What is needed is every line of the material that contains "Association".

-- INFORMATION SUPPLIED follows --

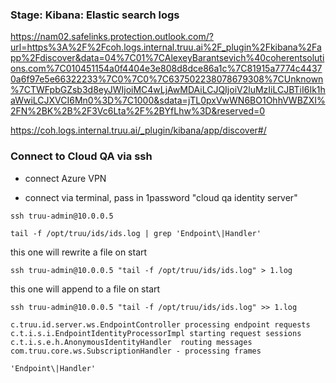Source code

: ### Stage: Kibana: Elastic search logs 

https://nam02.safelinks.protection.outlook.com/?url=https%3A%2F%2Fcoh.logs.internal.truu.ai%2F_plugin%2Fkibana%2Fapp%2Fdiscover&data=04%7C01%7CAlexeyBarantsevich%40coherentsolutions.com%7C010451154a0f4404e3e808d8dce86a1c%7C81915a7774c44370a6f97e5e66322233%7C0%7C0%7C637502238078679308%7CUnknown%7CTWFpbGZsb3d8eyJWIjoiMC4wLjAwMDAiLCJQIjoiV2luMzIiLCJBTiI6Ik1haWwiLCJXVCI6Mn0%3D%7C1000&sdata=jTL0pxVwWN6BO1OhhVWBZXI%2FN%2BK%2B%2F3Vc6Lta%2F%2BYfLhw%3D&reserved=0

https://coh.logs.internal.truu.ai/_plugin/kibana/app/discover#/


### Connect to Cloud QA via ssh

* connect Azure VPN

* connect via terminal, pass in 1password "cloud qa identity server"

```
ssh truu-admin@10.0.0.5

tail -f /opt/truu/ids/ids.log | grep 'Endpoint\|Handler'
```

this one will rewrite a file on start

```
ssh truu-admin@10.0.0.5 "tail -f /opt/truu/ids/ids.log" > 1.log
```

this one will append to a file on start

```
ssh truu-admin@10.0.0.5 "tail -f /opt/truu/ids/ids.log" >> 1.log
```

```
c.truu.id.server.ws.EndpointController processing endpoint requests
c.t.i.s.i.EndpointIdentityProcessorImpl starting request sessions
c.t.i.s.e.h.AnonymousIdentityHandler  routing messages
com.truu.core.ws.SubscriptionHandler - processing frames

'Endpoint\|Handler'
```
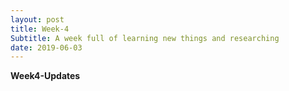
 ```yaml
---
layout: post
title: Week-4
Subtitle: A week full of learning new things and researching
date: 2019-06-03
---	
```


**Week4-Updates**
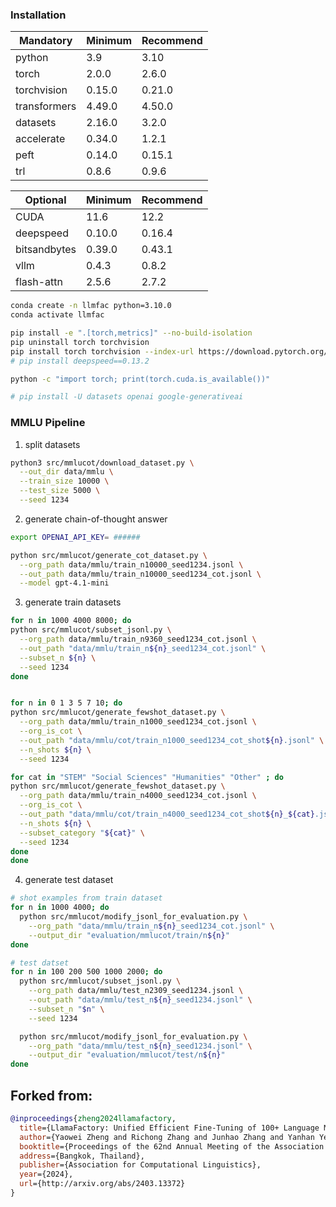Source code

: 
### Installation

| Mandatory    | Minimum | Recommend |
| ------------ | ------- | --------- |
| python       | 3.9     | 3.10      |
| torch        | 2.0.0   | 2.6.0     |
| torchvision  | 0.15.0  | 0.21.0    |
| transformers | 4.49.0  | 4.50.0    |
| datasets     | 2.16.0  | 3.2.0     |
| accelerate   | 0.34.0  | 1.2.1     |
| peft         | 0.14.0  | 0.15.1    |
| trl          | 0.8.6   | 0.9.6     |

| Optional     | Minimum | Recommend |
| ------------ | ------- | --------- |
| CUDA         | 11.6    | 12.2      |
| deepspeed    | 0.10.0  | 0.16.4    |
| bitsandbytes | 0.39.0  | 0.43.1    |
| vllm         | 0.4.3   | 0.8.2     |
| flash-attn   | 2.5.6   | 2.7.2     |


```bash
conda create -n llmfac python=3.10.0
conda activate llmfac

pip install -e ".[torch,metrics]" --no-build-isolation
pip uninstall torch torchvision
pip install torch torchvision --index-url https://download.pytorch.org/whl/cu126
# pip install deepspeed==0.13.2

python -c "import torch; print(torch.cuda.is_available())"

# pip install -U datasets openai google-generativeai
```

### MMLU Pipeline

1. split datasets
```bash
python3 src/mmlucot/download_dataset.py \
  --out_dir data/mmlu \
  --train_size 10000 \
  --test_size 5000 \
  --seed 1234
```

2. generate chain-of-thought answer
```bash
export OPENAI_API_KEY= ######

python src/mmlucot/generate_cot_dataset.py \
  --org_path data/mmlu/train_n10000_seed1234.jsonl \
  --out_path data/mmlu/train_n10000_seed1234_cot.jsonl \
  --model gpt-4.1-mini
```

3. generate train datasets
```bash
for n in 1000 4000 8000; do
python src/mmlucot/subset_jsonl.py \
  --org_path data/mmlu/train_n9360_seed1234_cot.jsonl \
  --out_path "data/mmlu/train_n${n}_seed1234_cot.jsonl" \
  --subset_n ${n} \
  --seed 1234
done


for n in 0 1 3 5 7 10; do
python src/mmlucot/generate_fewshot_dataset.py \
  --org_path data/mmlu/train_n1000_seed1234_cot.jsonl \
  --org_is_cot \
  --out_path "data/mmlu/cot/train_n1000_seed1234_cot_shot${n}.jsonl" \
  --n_shots ${n} \
  --seed 1234

for cat in "STEM" "Social Sciences" "Humanities" "Other" ; do
python src/mmlucot/generate_fewshot_dataset.py \
  --org_path data/mmlu/train_n4000_seed1234_cot.jsonl \
  --org_is_cot \
  --out_path "data/mmlu/cot/train_n4000_seed1234_cot_shot${n}_${cat}.jsonl" \
  --n_shots ${n} \
  --subset_category "${cat}" \
  --seed 1234
done
done
```

4. generate test dataset
```bash
# shot examples from train dataset
for n in 1000 4000; do
  python src/mmlucot/modify_jsonl_for_evaluation.py \
    --org_path "data/mmlu/train_n${n}_seed1234_cot.jsonl" \
    --output_dir "evaluation/mmlucot/train/n${n}"
done

# test datset
for n in 100 200 500 1000 2000; do
  python src/mmlucot/subset_jsonl.py \
    --org_path data/mmlu/test_n2309_seed1234.jsonl \
    --out_path "data/mmlu/test_n${n}_seed1234.jsonl" \
    --subset_n "$n" \
    --seed 1234

  python src/mmlucot/modify_jsonl_for_evaluation.py \
    --org_path "data/mmlu/test_n${n}_seed1234.jsonl" \
    --output_dir "evaluation/mmlucot/test/n${n}"
done
```


## Forked from:

```bibtex
@inproceedings{zheng2024llamafactory,
  title={LlamaFactory: Unified Efficient Fine-Tuning of 100+ Language Models},
  author={Yaowei Zheng and Richong Zhang and Junhao Zhang and Yanhan Ye and Zheyan Luo and Zhangchi Feng and Yongqiang Ma},
  booktitle={Proceedings of the 62nd Annual Meeting of the Association for Computational Linguistics (Volume 3: System Demonstrations)},
  address={Bangkok, Thailand},
  publisher={Association for Computational Linguistics},
  year={2024},
  url={http://arxiv.org/abs/2403.13372}
}
```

-- INFORMATION SUPPLIED concluded --

--- FINISHED TASK ---
  booktitle={Proceedings of the 62nd Annual Meeting of the Association for Computational Linguistics (Volume 3: System Demonstrations)},
  publisher={Association for Computational Linguistics},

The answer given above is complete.